• [WHAT NEEDS TO BE DONE] Line count for "textbf": state how many lines of the data below include it, and output nothing more.

• [PROVIDED DATA]
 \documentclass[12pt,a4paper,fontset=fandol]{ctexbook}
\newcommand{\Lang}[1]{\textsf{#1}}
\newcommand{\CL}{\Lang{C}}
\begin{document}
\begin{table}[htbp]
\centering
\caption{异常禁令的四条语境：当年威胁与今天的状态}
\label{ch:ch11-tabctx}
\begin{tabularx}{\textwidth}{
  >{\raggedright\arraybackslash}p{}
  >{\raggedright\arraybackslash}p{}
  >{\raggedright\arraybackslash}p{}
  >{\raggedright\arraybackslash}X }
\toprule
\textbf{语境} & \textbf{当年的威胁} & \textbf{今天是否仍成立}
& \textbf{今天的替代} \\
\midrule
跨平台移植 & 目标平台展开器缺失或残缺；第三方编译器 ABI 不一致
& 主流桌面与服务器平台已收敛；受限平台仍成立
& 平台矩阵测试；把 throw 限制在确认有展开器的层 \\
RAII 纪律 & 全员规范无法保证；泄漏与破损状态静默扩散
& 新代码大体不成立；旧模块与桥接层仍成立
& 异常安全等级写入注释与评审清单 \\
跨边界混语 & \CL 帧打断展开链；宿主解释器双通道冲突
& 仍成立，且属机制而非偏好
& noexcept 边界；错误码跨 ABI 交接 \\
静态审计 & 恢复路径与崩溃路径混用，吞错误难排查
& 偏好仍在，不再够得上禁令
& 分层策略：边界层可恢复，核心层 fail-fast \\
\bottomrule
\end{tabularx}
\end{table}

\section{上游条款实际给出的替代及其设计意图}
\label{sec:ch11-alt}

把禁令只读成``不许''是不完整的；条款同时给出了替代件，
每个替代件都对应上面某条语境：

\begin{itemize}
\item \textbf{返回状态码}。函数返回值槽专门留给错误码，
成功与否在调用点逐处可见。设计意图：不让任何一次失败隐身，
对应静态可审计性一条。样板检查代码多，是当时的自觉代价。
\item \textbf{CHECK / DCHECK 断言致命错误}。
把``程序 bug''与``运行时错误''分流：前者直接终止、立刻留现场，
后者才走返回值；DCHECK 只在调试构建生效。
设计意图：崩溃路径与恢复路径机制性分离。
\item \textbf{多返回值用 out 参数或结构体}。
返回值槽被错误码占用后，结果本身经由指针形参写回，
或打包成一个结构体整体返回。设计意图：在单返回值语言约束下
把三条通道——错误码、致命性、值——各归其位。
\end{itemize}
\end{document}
* * *
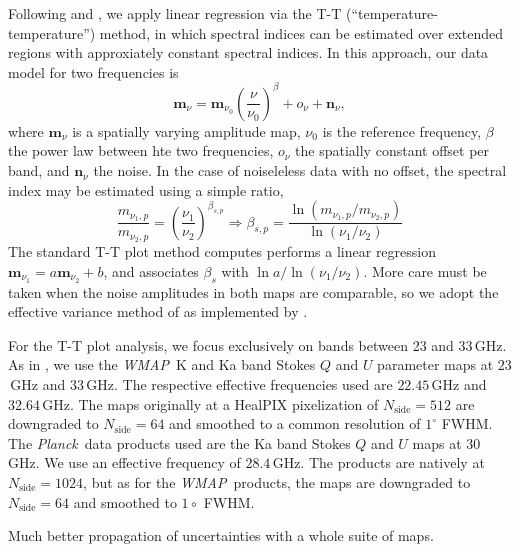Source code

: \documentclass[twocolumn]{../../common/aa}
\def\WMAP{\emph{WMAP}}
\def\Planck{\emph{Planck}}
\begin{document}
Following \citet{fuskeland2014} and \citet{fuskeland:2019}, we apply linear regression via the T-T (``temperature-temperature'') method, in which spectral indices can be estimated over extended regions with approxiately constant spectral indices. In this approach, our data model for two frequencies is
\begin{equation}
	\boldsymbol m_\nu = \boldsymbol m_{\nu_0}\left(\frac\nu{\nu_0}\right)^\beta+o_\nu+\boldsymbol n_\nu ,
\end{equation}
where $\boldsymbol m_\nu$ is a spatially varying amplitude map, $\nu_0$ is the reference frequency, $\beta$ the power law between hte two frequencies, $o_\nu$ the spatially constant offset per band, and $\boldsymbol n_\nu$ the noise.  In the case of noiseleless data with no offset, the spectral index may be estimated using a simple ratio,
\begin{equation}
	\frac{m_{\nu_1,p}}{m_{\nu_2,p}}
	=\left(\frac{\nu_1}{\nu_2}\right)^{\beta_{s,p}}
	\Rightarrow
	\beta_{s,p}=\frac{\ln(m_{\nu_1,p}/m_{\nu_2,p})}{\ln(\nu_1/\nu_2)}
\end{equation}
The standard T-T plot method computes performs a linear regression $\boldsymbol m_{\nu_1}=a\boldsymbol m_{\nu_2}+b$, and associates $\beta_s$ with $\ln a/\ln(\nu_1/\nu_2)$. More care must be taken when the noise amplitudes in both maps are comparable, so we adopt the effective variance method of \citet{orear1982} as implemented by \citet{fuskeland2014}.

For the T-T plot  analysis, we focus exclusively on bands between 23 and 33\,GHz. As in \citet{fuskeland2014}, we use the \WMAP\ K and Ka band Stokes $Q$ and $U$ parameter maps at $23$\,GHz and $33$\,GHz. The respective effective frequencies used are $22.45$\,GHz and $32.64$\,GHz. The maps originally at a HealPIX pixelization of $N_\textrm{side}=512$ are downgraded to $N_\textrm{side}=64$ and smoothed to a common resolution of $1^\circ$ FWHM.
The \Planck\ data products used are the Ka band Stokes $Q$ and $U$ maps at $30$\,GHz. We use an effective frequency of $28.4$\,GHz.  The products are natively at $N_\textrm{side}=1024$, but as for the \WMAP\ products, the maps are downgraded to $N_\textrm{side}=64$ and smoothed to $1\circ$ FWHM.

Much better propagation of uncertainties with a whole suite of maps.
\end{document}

• [ANSWER] 5